Patologistas em Ljubljana, Eslovênia, que dissecaram um feto microcefálico abortado durante a 32a semana de gravidez por uma europeia que se infectou durante a gravidez no Brasil relataram recentemente que encontraram “danos cerebrais severos associados à associação por ZIKV com transmissão vertical” – ou seja, pelo vírus zika transmitido da mãe para o feto.

Contudo, o patógeno nem precisa chegar ao feto para causar dano.

Os vírus da gripe não atravessam a placenta, afirmou Meyer, do Instituto Suíço, mas a reação do sistema imunológico da mãe cria uma tempestade de citosinas, que podem ser prejudiciais. As citosinas são pequenas proteínas de “sinalização” que podem impedir o crescimento celular.

O tamanho do dano depende não apenas do vírus e da reação imunológica da mãe, mas também do estágio da gravidez em que a infecção ocorre.

As infecções ocorridas no primeiro trimestre podem levar à calcificação e à morte do tecido cerebral; em estágios posteriores os efeitos podem ser mais sutis, mas ainda assim insidiosos.
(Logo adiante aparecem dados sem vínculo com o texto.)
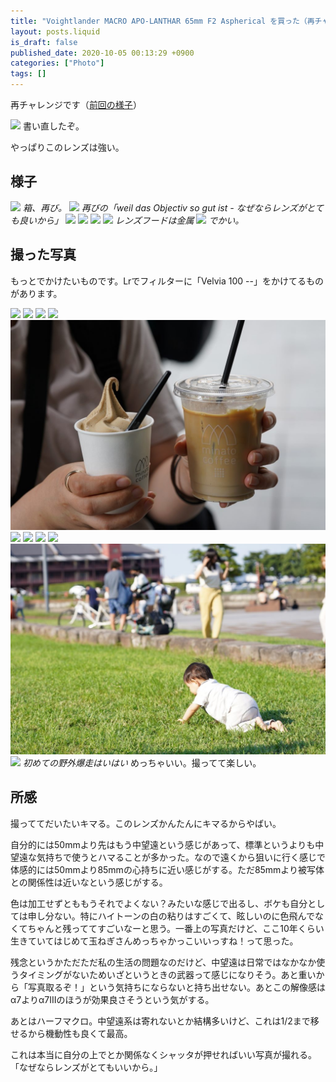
 ```yaml
---
title: "Voightlander MACRO APO-LANTHAR 65mm F2 Aspherical を買った（再チャレンジ）"
layout: posts.liquid
is_draft: false
published_date: 2020-10-05 00:13:29 +0900
categories: ["Photo"]
tags: []
---
```


再チャレンジです（[前回の様子](https://note.katsumataryo.com/photo/2020/05/1656.html)）

![](https://i.pcmag.com/imagery/reviews/02iYSoaAfeFcFT4nvTmcg67-24..1569473948.jpg)
書い直したぞ。

やっぱりこのレンズは強い。

## 様子
![](/public/images/2020/10/DSC06287-1024x684.jpg)
_箱、再び。_
![](/public/images/2020/10/DSC06289-1024x684.jpg)
_再びの「weil das Objectiv so gut ist - なぜならレンズがとても良いから」_
![](/public/images/2020/10/DSC06290-1024x684.jpg)
![](/public/images/2020/10/DSC06291-1024x684.jpg)
![](/public/images/2020/10/DSC06293-1024x684.jpg)
![](/public/images/2020/10/DSC06295-1024x684.jpg)
_レンズフードは金属_
![](/public/images/2020/10/DSC06296-1-1024x684.jpg)
_でかい。_
## 撮った写真
もっとでかけたいものです。Lrでフィルターに「Velvia 100 --」をかけてるものがあります。

![](/public/images/2020/10/DSC09317-1024x683.jpg)
![](/public/images/2020/10/DSC09321-1024x683.jpg)
![](/public/images/2020/10/DSC09322-1024x683.jpg)
![](/public/images/2020/10/DSC09332-1024x683.jpg)
![](/public/images/2020/10/DSC09333-1024x684.jpg)
![](/public/images/2020/10/DSC09358-1024x683.jpg)
![](/public/images/2020/10/DSC09362-1024x683.jpg)
![](/public/images/2020/10/DSC09377-1024x683.jpg)
![](/public/images/2020/10/DSC09418-1024x683.jpg)
![](/public/images/2020/10/DSC09428-1024x684.jpg)
![](/public/images/2020/10/DSC09435-1024x683.jpg)
_初めての野外爆走はいはい_
めっちゃいい。撮ってて楽しい。

## 所感
撮っててだいたいキマる。このレンズかんたんにキマるからやばい。

自分的には50mmより先はもう中望遠という感じがあって、標準というよりも中望遠な気持ちで使うとハマることが多かった。なので遠くから狙いに行く感じで体感的には50mmより85mmの心持ちに近い感じがする。ただ85mmより被写体との関係性は近いなという感じがする。

色は加工せずとももうそれでよくない？みたいな感じで出るし、ボケも自分としては申し分ない。特にハイトーンの白の粘りはすごくて、眩しいのに色飛んでなくてちゃんと残っててすごいなーと思う。一番上の写真だけど、ここ10年くらい生きていてはじめて玉ねぎさんめっちゃかっこいいっすね！って思った。

残念というかただただ私の生活の問題なのだけど、中望遠は日常ではなかなか使うタイミングがないためいざというときの武器って感じになりそう。あと重いから「写真取るぞ！」という気持ちにならないと持ち出せない。あとこの解像感はα7よりα7IIIのほうが効果良さそうという気がする。

あとはハーフマクロ。中望遠系は寄れないとか結構多いけど、これは1/2まで移せるから機動性も良くて最高。

これは本当に自分の上でとか関係なくシャッタが押せればいい写真が撮れる。「なぜならレンズがとてもいいから。」


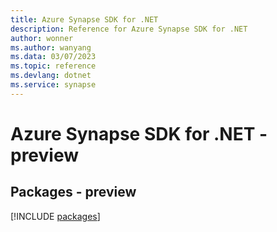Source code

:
 ```yaml
---
title: Azure Synapse SDK for .NET
description: Reference for Azure Synapse SDK for .NET
author: wonner
ms.author: wanyang
ms.data: 03/07/2023
ms.topic: reference
ms.devlang: dotnet
ms.service: synapse
---
```

# Azure Synapse SDK for .NET - preview
## Packages - preview
[!INCLUDE [packages](synapse-index.md)]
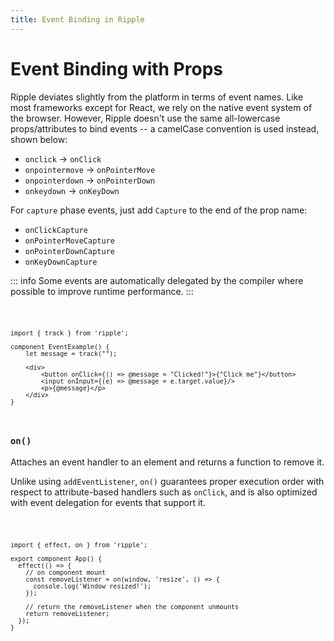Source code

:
 ```yaml
---
title: Event Binding in Ripple
---
```


# Event Binding with Props

Ripple deviates slightly from the platform in terms of event names. Like most
frameworks except for React, we rely on the native event system of the browser.
However, Ripple doesn't use the same all-lowercase props/attributes to bind
events -- a camelCase convention is used instead, shown below:

- `onclick` -> `onClick`
- `onpointermove` -> `onPointerMove`
- `onpointerdown` -> `onPointerDown`
- `onkeydown` -> `onKeyDown`

For `capture` phase events, just add `Capture` to the end of the prop name:

- `onClickCapture`
- `onPointerMoveCapture`
- `onPointerDownCapture`
- `onKeyDownCapture`

::: info
Some events are automatically delegated by the compiler where possible
to improve runtime performance.
:::

<Code>

```ripple
import { track } from 'ripple';

component EventExample() {
	let message = track("");

	<div>
		<button onClick={() => @message = "Clicked!"}>{"Click me"}</button>
		<input onInput={(e) => @message = e.target.value}/>
		<p>{@message}</p>
	</div>
}
```

</Code>

### `on()`

Attaches an event handler to an element and returns a function to remove it.

Unlike using `addEventListener`, `on()` guarantees proper execution order with
respect to attribute-based handlers such as `onClick`, and is also optimized
with event delegation for events that support it.

<Code console>

```ripple
import { effect, on } from 'ripple';

export component App() {
  effect(() => {
    // on component mount
    const removeListener = on(window, 'resize', () => {
      console.log('Window resized!');
    });

    // return the removeListener when the component unmounts
    return removeListener;
  });
}
```

</Code>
Por exemplo, Lipkin, do centro de imunologia da Universidade de Columbia, afirmou que em 2010 seu laboratório infectou ratas prenhes com um RNA viral sintético que era replicado pelo cérebro dos fetos. Os resultados foram altamente imprevisíveis.

“Se você infectasse os animais no meio da gravidez, as crias se tornavam apáticas; ficavam sentadas no canto da jaula e não interagiam de nenhuma maneira. Se fossem infectadas após dois terços da gravidez, tornavam-se hiperativas.”

Relatórios sugerem que o Brasil, que já enfrentava uma crise econômica antes do surto da zika, não tem condições de lidar com uma epidemia de crianças com deficiência mental.

No início, os pesquisadores europeus prestaram pouca atenção no surto sul-americano, afirmou Meyer. Mas isso mudou.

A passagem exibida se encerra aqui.